Is that piece he wrote for the LRB about having a stroke in it? My take-home from that was a deep envy of the “twice-baked hazelnut croissants” he ate every day in LA. Come to think of it, I remember a croissant in the piece he wrote for Yoga too. I think it was almond. Maybe he really likes croissants.


A few emails before, my friend was telling me an anecdote about the French author, Michel Houellebecq, who is a regular visitor to a bar where his friend works. We speculated about Houellebecq’s tastes as evinced in his writing — which, like Dyer’s, is often autofictional — for “fancy French reds.” We wanted to know more about Houellebecq, about Dyer, and we combed their texts for clues, as though knowing were the point. Reading this way made us feel cool. It also made us feel a bit fake.
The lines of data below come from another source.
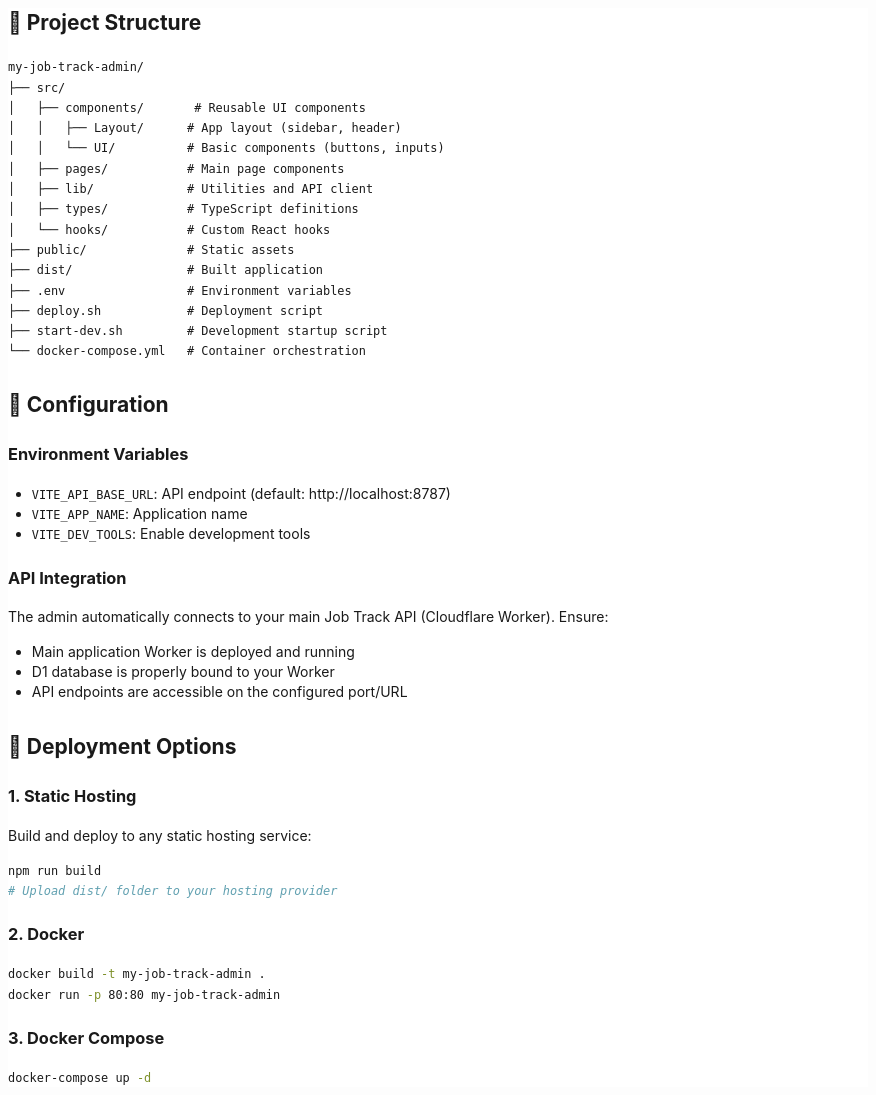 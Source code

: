 ## 📁 Project Structure

```
my-job-track-admin/
├── src/
│   ├── components/       # Reusable UI components
│   │   ├── Layout/      # App layout (sidebar, header)
│   │   └── UI/          # Basic components (buttons, inputs)
│   ├── pages/           # Main page components
│   ├── lib/             # Utilities and API client
│   ├── types/           # TypeScript definitions
│   └── hooks/           # Custom React hooks
├── public/              # Static assets
├── dist/                # Built application
├── .env                 # Environment variables
├── deploy.sh            # Deployment script
├── start-dev.sh         # Development startup script
└── docker-compose.yml   # Container orchestration
```

## 🔧 Configuration

### Environment Variables
- `VITE_API_BASE_URL`: API endpoint (default: http://localhost:8787)
- `VITE_APP_NAME`: Application name
- `VITE_DEV_TOOLS`: Enable development tools

### API Integration
The admin automatically connects to your main Job Track API (Cloudflare Worker). Ensure:
- Main application Worker is deployed and running
- D1 database is properly bound to your Worker
- API endpoints are accessible on the configured port/URL

## 🚀 Deployment Options

### 1. Static Hosting
Build and deploy to any static hosting service:
```bash
npm run build
# Upload dist/ folder to your hosting provider
```

### 2. Docker
```bash
docker build -t my-job-track-admin .
docker run -p 80:80 my-job-track-admin
```

### 3. Docker Compose
```bash
docker-compose up -d
```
In 1967, the French theorist Roland Barthes said the author was dead, shifting the burden of textual meaning to the reader. “To give a text an author,” he wrote, “is to impose a limit on the text.” In What Is An Author (1969), often considered a response to Barthes’s work, the French theorist, Michel Foucault wrote: “The author is therefore the ideological figure by which one marks the manner in which we fear the proliferation of meaning.” It was around that time that my parents, who loved books, bought vast numbers of cheap paperbacks, which were cheaper than they had ever been. My parents rarely saw even a jacket photo of these books’ authors who, until they died and their biographies were written, gave little or no account of their lives outside what could be deduced from within the limits of the texts they produced. Just as the idea of the author provided limits for the textual meaning, the texts provided limits within which these limiting author-figures could be constructed.

In 1967, it really was possible to be a “book lover.” What readers loved about books was sometimes the language, the story, but this very seldom occurred without their also loving the characters. To love a character could be, to paraphrase Barthes, a way of putting a limit on love. Characters could also be, after Foucault, the ideological figures by which one marks the manner in which we fear love’s proliferation. This love was accompanied by the anxiety of their knowledge that these people were fake.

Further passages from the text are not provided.